Your reasoning suggests that you ought to switch unconditionally.

I'd switch conditionally as explained here to reap the .25 gain. — Michael

It is absolutely true that in iterated play you can learn stuff about the sample space and its distribution, and that you can develop strategies that build on this knowledge, even simple strategies like using an arbitrary cut-off will work.

Cool article here.

I just don't think of the paradox itself this way.

Yeah, the effectiveness of the conditional switching strategy is a red herring that is irrelevant to the puzzle, so I didn't want to touch it. The thing to address now is that this strategy is not even actually what's recommended by Michael's position.
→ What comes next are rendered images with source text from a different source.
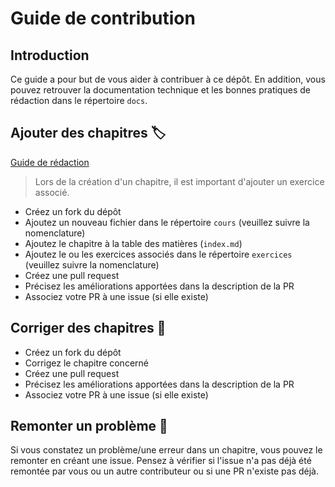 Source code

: # Guide de contribution

## Introduction

Ce guide a pour but de vous aider à contribuer à ce dépôt.
En addition, vous pouvez retrouver la documentation technique et les bonnes pratiques de rédaction dans le répertoire `docs`.

## Ajouter des chapitres 🏷️

[Guide de rédaction](./docs/REDACTION.md)

> Lors de la création d'un chapitre, il est important d'ajouter un exercice associé.

- Créez un fork du dépôt
- Ajoutez un nouveau fichier dans le répertoire `cours` (veuillez suivre la nomenclature)
- Ajoutez le chapitre à la table des matières (`index.md`)
- Ajoutez le ou les exercices associés dans le répertoire `exercices` (veuillez suivre la nomenclature)
- Créez une pull request
- Précisez les améliorations apportées dans la description de la PR
- Associez votre PR à une issue (si elle existe)

## Corriger des chapitres 🐞

- Créez un fork du dépôt
- Corrigez le chapitre concerné
- Créez une pull request
- Précisez les améliorations apportées dans la description de la PR
- Associez votre PR à une issue (si elle existe)

## Remonter un problème 🐜

Si vous constatez un problème/une erreur dans un chapitre, vous pouvez le remonter en créant une issue.
Pensez à vérifier si l'issue n'a pas déjà été remontée par vous ou un autre contributeur ou si une PR n'existe pas déjà. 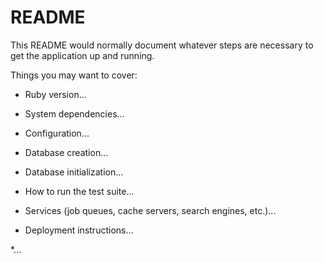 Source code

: # README

This README would normally document whatever steps are necessary to get the
application up and running.

Things you may want to cover:

* Ruby version...

* System dependencies...  

* Configuration...

* Database creation...

* Database initialization...

* How to run the test suite...

* Services (job queues, cache servers, search engines, etc.)...

* Deployment instructions...

*... 
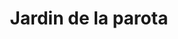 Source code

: ---
title: "Jardin de la parota"
url: /la-parota/jardin-de-la-parota/
shop: centro de jardinería
--- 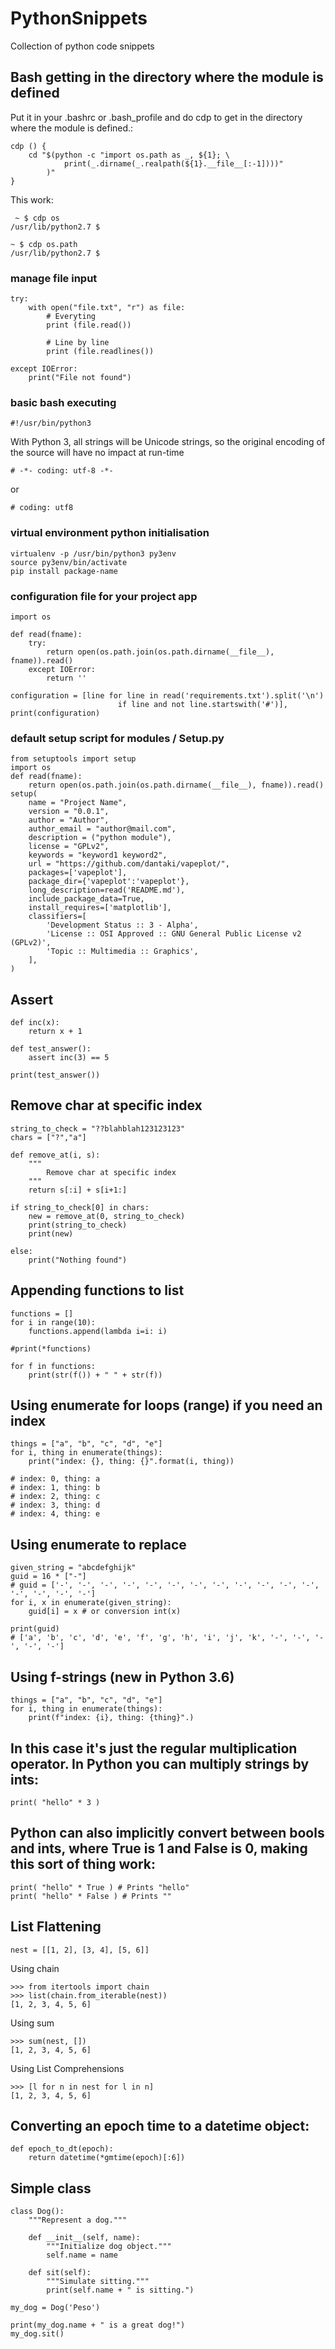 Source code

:# PythonSnippets
Collection of python code snippets

## Bash getting in the directory where the module is defined
Put it in your .bashrc or .bash_profile and do cdp <python module name> to get in the directory where the module is defined.:

    cdp () {
        cd "$(python -c "import os.path as _, ${1}; \
                print(_.dirname(_.realpath(${1}.__file__[:-1])))"
            )"
    }

 This work:
 
     ~ $ cdp os
    /usr/lib/python2.7 $

    ~ $ cdp os.path
    /usr/lib/python2.7 $


### manage file input

    try:
        with open("file.txt", "r") as file:
            # Everyting
            print (file.read())

            # Line by line
            print (file.readlines()) 

    except IOError:
        print("File not found")

### basic bash executing
    #!/usr/bin/python3
   
With Python 3, all strings will be Unicode strings, so the original encoding of the source will have no impact at run-time
    
    # -*- coding: utf-8 -*-
or

    # coding: utf8

### virtual environment python initialisation
    
    virtualenv -p /usr/bin/python3 py3env
    source py3env/bin/activate
    pip install package-name
    
### configuration file for your project app

    import os

    def read(fname):
        try:
            return open(os.path.join(os.path.dirname(__file__), fname)).read()
        except IOError:
            return ''

    configuration = [line for line in read('requirements.txt').split('\n')
                            if line and not line.startswith('#')],
    print(configuration)
    
### default setup script for modules / Setup.py

    from setuptools import setup
    import os
    def read(fname):
        return open(os.path.join(os.path.dirname(__file__), fname)).read()
    setup(
        name = "Project Name",
        version = "0.0.1",
        author = "Author",
        author_email = "author@mail.com",
        description = ("python module"),
        license = "GPLv2",
        keywords = "keyword1 keyword2",
        url = "https://github.com/dantaki/vapeplot/",
        packages=['vapeplot'],
        package_dir={'vapeplot':'vapeplot'},
        long_description=read('README.md'),
        include_package_data=True,
        install_requires=['matplotlib'],
        classifiers=[
            'Development Status :: 3 - Alpha',
            'License :: OSI Approved :: GNU General Public License v2 (GPLv2)',
            'Topic :: Multimedia :: Graphics',
        ],
    )


## Assert
    def inc(x):
        return x + 1

    def test_answer():
        assert inc(3) == 5
    
    print(test_answer())


## Remove char at specific index
    string_to_check = "??blahblah123123123"
    chars = ["?","a"]

    def remove_at(i, s):
        """
            Remove char at specific index
        """
        return s[:i] + s[i+1:]

    if string_to_check[0] in chars:
        new = remove_at(0, string_to_check)
        print(string_to_check)
        print(new)

    else:
        print("Nothing found")


## Appending functions to list
    functions = []
    for i in range(10):
        functions.append(lambda i=i: i)

    #print(*functions)

    for f in functions:
        print(str(f()) + " " + str(f))


## Using enumerate for loops (range) if you need an index
    things = ["a", "b", "c", "d", "e"]
    for i, thing in enumerate(things):
        print("index: {}, thing: {}".format(i, thing))

    # index: 0, thing: a
    # index: 1, thing: b
    # index: 2, thing: c
    # index: 3, thing: d
    # index: 4, thing: e


## Using enumerate to replace
    given_string = "abcdefghijk"
    guid = 16 * ["-"]
    # guid = ['-', '-', '-', '-', '-', '-', '-', '-', '-', '-', '-', '-', '-', '-', '-', '-']
    for i, x in enumerate(given_string):
        guid[i] = x # or conversion int(x)

    print(guid)
    # ['a', 'b', 'c', 'd', 'e', 'f', 'g', 'h', 'i', 'j', 'k', '-', '-', '-', '-', '-']


## Using f-strings (new in Python 3.6)
    things = ["a", "b", "c", "d", "e"]
    for i, thing in enumerate(things):
        print(f"index: {i}, thing: {thing}".)
        

## In this case it's just the regular multiplication operator. In Python you can multiply strings by ints:
    print( "hello" * 3 )


## Python can also implicitly convert between bools and ints, where True is 1 and False is 0, making this sort of thing work:
    print( "hello" * True ) # Prints "hello"
    print( "hello" * False ) # Prints ""


## List Flattening
    nest = [[1, 2], [3, 4], [5, 6]]
    
Using chain

    >>> from itertools import chain
    >>> list(chain.from_iterable(nest))
    [1, 2, 3, 4, 5, 6]

Using sum

    >>> sum(nest, [])
    [1, 2, 3, 4, 5, 6]

Using List Comprehensions

    >>> [l for n in nest for l in n]
    [1, 2, 3, 4, 5, 6]


## Converting an epoch time to a datetime object:
    def epoch_to_dt(epoch):
        return datetime(*gmtime(epoch)[:6])


## Simple class
    class Dog():
        """Represent a dog."""

        def __init__(self, name):
            """Initialize dog object."""
            self.name = name

        def sit(self):
            """Simulate sitting."""
            print(self.name + " is sitting.")

    my_dog = Dog('Peso')

    print(my_dog.name + " is a great dog!")
    my_dog.sit()

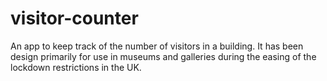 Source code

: # visitor-counter
An app to keep track of the number of visitors in a building.
It has been design primarily for use in museums and galleries during the easing of the lockdown restrictions in the UK.
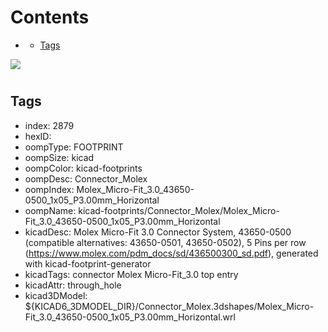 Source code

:



Contents
========

* [](#)
	* [Tags](#tags)
  
![][im]
# 

## Tags

- index: 2879
- hexID: 
- oompType: FOOTPRINT
- oompSize: kicad
- oompColor: kicad-footprints
- oompDesc: Connector_Molex
- oompIndex: Molex_Micro-Fit_3.0_43650-0500_1x05_P3.00mm_Horizontal
- oompName: kicad-footprints/Connector_Molex/Molex_Micro-Fit_3.0_43650-0500_1x05_P3.00mm_Horizontal
- kicadDesc: Molex Micro-Fit 3.0 Connector System, 43650-0500 (compatible alternatives: 43650-0501, 43650-0502), 5 Pins per row (https://www.molex.com/pdm_docs/sd/436500300_sd.pdf), generated with kicad-footprint-generator
- kicadTags: connector Molex Micro-Fit_3.0 top entry
- kicadAttr: through_hole
- kicad3DModel: ${KICAD6_3DMODEL_DIR}/Connector_Molex.3dshapes/Molex_Micro-Fit_3.0_43650-0500_1x05_P3.00mm_Horizontal.wrl



[im]: image.png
If he is right, you ought to switch no matter what.

Yeah, the effectiveness of the conditional switching strategy is a red herring that is irrelevant to the puzzle, so I didn't want to touch it. The thing to address now is that this strategy is not even actually what's recommended by Michael's position. If he is right, you ought to switch no matter what. — Snakes Alive

If I'm right about what? That if there's £10 in my envelope then either X = 10 and the other envelope contains £20 or X = 5 and the other envelope contains £5, and that each is equally probable? Or that from this we can deduce an expected return of £2.50 from switching, given that Expected Return = SUM (Return_i * Probability_i) = (10 * 0.5) + (-5 * 0.5)?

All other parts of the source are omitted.